(Supplied data begins)

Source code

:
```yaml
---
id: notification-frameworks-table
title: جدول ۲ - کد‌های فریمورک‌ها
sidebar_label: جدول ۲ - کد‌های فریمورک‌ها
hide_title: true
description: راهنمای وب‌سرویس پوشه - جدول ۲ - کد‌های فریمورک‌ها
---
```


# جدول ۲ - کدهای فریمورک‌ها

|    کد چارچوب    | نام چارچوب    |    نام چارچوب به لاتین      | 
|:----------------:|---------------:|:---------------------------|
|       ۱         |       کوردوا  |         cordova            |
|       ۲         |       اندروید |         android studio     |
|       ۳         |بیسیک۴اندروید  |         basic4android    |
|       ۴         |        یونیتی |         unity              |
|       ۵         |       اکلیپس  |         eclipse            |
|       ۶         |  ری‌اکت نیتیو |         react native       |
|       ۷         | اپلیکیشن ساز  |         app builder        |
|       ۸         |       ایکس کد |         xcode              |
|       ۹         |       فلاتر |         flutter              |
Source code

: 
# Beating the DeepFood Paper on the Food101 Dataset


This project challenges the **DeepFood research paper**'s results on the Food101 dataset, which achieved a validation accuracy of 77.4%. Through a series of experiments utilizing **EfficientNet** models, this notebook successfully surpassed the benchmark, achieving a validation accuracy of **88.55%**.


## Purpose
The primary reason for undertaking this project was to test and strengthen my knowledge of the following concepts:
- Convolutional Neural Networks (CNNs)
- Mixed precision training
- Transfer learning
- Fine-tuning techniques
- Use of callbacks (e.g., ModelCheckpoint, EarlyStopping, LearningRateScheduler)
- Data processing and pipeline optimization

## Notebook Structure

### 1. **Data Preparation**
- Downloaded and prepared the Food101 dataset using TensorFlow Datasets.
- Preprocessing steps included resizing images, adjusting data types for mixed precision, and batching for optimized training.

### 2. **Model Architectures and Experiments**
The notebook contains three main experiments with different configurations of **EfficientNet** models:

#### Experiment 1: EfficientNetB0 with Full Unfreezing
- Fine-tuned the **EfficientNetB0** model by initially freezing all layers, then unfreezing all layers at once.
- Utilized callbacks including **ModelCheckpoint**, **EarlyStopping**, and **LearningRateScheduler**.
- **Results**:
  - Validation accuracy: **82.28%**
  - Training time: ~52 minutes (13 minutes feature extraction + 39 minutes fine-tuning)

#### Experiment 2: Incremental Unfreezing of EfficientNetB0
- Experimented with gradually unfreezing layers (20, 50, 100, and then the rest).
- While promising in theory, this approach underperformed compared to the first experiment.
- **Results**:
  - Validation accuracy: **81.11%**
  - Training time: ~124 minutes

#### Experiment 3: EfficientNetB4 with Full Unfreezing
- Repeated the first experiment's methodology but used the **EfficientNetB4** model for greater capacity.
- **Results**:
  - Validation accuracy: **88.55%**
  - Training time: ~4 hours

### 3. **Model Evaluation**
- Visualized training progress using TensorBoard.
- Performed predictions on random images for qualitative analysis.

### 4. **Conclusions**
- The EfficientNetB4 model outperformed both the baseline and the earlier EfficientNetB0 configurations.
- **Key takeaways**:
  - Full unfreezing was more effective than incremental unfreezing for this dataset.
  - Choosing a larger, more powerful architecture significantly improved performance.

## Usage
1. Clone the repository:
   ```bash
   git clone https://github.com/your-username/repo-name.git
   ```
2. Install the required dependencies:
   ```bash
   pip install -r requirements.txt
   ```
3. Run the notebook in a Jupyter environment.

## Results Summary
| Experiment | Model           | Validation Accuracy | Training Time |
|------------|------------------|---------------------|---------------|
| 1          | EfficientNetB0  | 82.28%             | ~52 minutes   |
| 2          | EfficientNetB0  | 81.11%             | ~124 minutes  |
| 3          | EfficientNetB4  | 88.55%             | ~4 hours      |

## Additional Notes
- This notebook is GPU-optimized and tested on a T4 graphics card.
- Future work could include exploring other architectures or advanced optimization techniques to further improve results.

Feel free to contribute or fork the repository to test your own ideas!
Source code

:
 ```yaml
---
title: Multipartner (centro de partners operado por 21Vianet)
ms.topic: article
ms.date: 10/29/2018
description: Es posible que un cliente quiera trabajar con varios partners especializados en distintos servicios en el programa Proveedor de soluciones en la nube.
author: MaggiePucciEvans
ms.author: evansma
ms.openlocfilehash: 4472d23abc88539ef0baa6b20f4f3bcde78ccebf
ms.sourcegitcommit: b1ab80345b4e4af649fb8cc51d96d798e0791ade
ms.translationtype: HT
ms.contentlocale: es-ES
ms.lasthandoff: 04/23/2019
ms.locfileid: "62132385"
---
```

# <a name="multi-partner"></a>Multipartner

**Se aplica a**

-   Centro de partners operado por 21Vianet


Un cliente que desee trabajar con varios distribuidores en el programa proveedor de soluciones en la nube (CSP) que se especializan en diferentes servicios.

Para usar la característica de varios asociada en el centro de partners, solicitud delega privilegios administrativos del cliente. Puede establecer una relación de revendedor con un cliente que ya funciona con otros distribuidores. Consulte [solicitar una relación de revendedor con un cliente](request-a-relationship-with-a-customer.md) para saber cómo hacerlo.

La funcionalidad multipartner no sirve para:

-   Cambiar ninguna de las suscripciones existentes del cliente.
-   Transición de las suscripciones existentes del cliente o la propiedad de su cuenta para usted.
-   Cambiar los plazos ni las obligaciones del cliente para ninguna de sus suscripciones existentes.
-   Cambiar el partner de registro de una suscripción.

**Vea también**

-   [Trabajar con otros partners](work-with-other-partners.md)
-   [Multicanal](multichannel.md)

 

(Supplied data ends)

- Exercise: The material shown above must be written out again in full, exactly as it reads.

- Result for this exercise:
Source code

:
```yaml
---
id: notification-frameworks-table
title: جدول ۲ - کد‌های فریمورک‌ها
sidebar_label: جدول ۲ - کد‌های فریمورک‌ها
hide_title: true
description: راهنمای وب‌سرویس پوشه - جدول ۲ - کد‌های فریمورک‌ها
---
```


# جدول ۲ - کدهای فریمورک‌ها

|    کد چارچوب    | نام چارچوب    |    نام چارچوب به لاتین      | 
|:----------------:|---------------:|:---------------------------|
|       ۱         |       کوردوا  |         cordova            |
|       ۲         |       اندروید |         android studio     |
|       ۳         |بیسیک۴اندروید  |         basic4android    |
|       ۴         |        یونیتی |         unity              |
|       ۵         |       اکلیپس  |         eclipse            |
|       ۶         |  ری‌اکت نیتیو |         react native       |
|       ۷         | اپلیکیشن ساز  |         app builder        |
|       ۸         |       ایکس کد |         xcode              |
|       ۹         |       فلاتر |         flutter              |
Source code

: 
# Beating the DeepFood Paper on the Food101 Dataset


This project challenges the **DeepFood research paper**'s results on the Food101 dataset, which achieved a validation accuracy of 77.4%. Through a series of experiments utilizing **EfficientNet** models, this notebook successfully surpassed the benchmark, achieving a validation accuracy of **88.55%**.


## Purpose
The primary reason for undertaking this project was to test and strengthen my knowledge of the following concepts:
- Convolutional Neural Networks (CNNs)
- Mixed precision training
- Transfer learning
- Fine-tuning techniques
- Use of callbacks (e.g., ModelCheckpoint, EarlyStopping, LearningRateScheduler)
- Data processing and pipeline optimization

## Notebook Structure

### 1. **Data Preparation**
- Downloaded and prepared the Food101 dataset using TensorFlow Datasets.
- Preprocessing steps included resizing images, adjusting data types for mixed precision, and batching for optimized training.

### 2. **Model Architectures and Experiments**
The notebook contains three main experiments with different configurations of **EfficientNet** models:

#### Experiment 1: EfficientNetB0 with Full Unfreezing
- Fine-tuned the **EfficientNetB0** model by initially freezing all layers, then unfreezing all layers at once.
- Utilized callbacks including **ModelCheckpoint**, **EarlyStopping**, and **LearningRateScheduler**.
- **Results**:
  - Validation accuracy: **82.28%**
  - Training time: ~52 minutes (13 minutes feature extraction + 39 minutes fine-tuning)

#### Experiment 2: Incremental Unfreezing of EfficientNetB0
- Experimented with gradually unfreezing layers (20, 50, 100, and then the rest).
- While promising in theory, this approach underperformed compared to the first experiment.
- **Results**:
  - Validation accuracy: **81.11%**
  - Training time: ~124 minutes

#### Experiment 3: EfficientNetB4 with Full Unfreezing
- Repeated the first experiment's methodology but used the **EfficientNetB4** model for greater capacity.
- **Results**:
  - Validation accuracy: **88.55%**
  - Training time: ~4 hours

### 3. **Model Evaluation**
- Visualized training progress using TensorBoard.
- Performed predictions on random images for qualitative analysis.

### 4. **Conclusions**
- The EfficientNetB4 model outperformed both the baseline and the earlier EfficientNetB0 configurations.
- **Key takeaways**:
  - Full unfreezing was more effective than incremental unfreezing for this dataset.
  - Choosing a larger, more powerful architecture significantly improved performance.

## Usage
1. Clone the repository:
   ```bash
   git clone https://github.com/your-username/repo-name.git
   ```
2. Install the required dependencies:
   ```bash
   pip install -r requirements.txt
   ```
3. Run the notebook in a Jupyter environment.

## Results Summary
| Experiment | Model           | Validation Accuracy | Training Time |
|------------|------------------|---------------------|---------------|
| 1          | EfficientNetB0  | 82.28%             | ~52 minutes   |
| 2          | EfficientNetB0  | 81.11%             | ~124 minutes  |
| 3          | EfficientNetB4  | 88.55%             | ~4 hours      |

## Additional Notes
- This notebook is GPU-optimized and tested on a T4 graphics card.
- Future work could include exploring other architectures or advanced optimization techniques to further improve results.

Feel free to contribute or fork the repository to test your own ideas!
Source code

:
 ```yaml
---
title: Multipartner (centro de partners operado por 21Vianet)
ms.topic: article
ms.date: 10/29/2018
description: Es posible que un cliente quiera trabajar con varios partners especializados en distintos servicios en el programa Proveedor de soluciones en la nube.
author: MaggiePucciEvans
ms.author: evansma
ms.openlocfilehash: 4472d23abc88539ef0baa6b20f4f3bcde78ccebf
ms.sourcegitcommit: b1ab80345b4e4af649fb8cc51d96d798e0791ade
ms.translationtype: HT
ms.contentlocale: es-ES
ms.lasthandoff: 04/23/2019
ms.locfileid: "62132385"
---
```

# <a name="multi-partner"></a>Multipartner

**Se aplica a**

-   Centro de partners operado por 21Vianet


Un cliente que desee trabajar con varios distribuidores en el programa proveedor de soluciones en la nube (CSP) que se especializan en diferentes servicios.

Para usar la característica de varios asociada en el centro de partners, solicitud delega privilegios administrativos del cliente. Puede establecer una relación de revendedor con un cliente que ya funciona con otros distribuidores. Consulte [solicitar una relación de revendedor con un cliente](request-a-relationship-with-a-customer.md) para saber cómo hacerlo.

La funcionalidad multipartner no sirve para:

-   Cambiar ninguna de las suscripciones existentes del cliente.
-   Transición de las suscripciones existentes del cliente o la propiedad de su cuenta para usted.
-   Cambiar los plazos ni las obligaciones del cliente para ninguna de sus suscripciones existentes.
-   Cambiar el partner de registro de una suscripción.

**Vea también**

-   [Trabajar con otros partners](work-with-other-partners.md)
-   [Multicanal](multichannel.md)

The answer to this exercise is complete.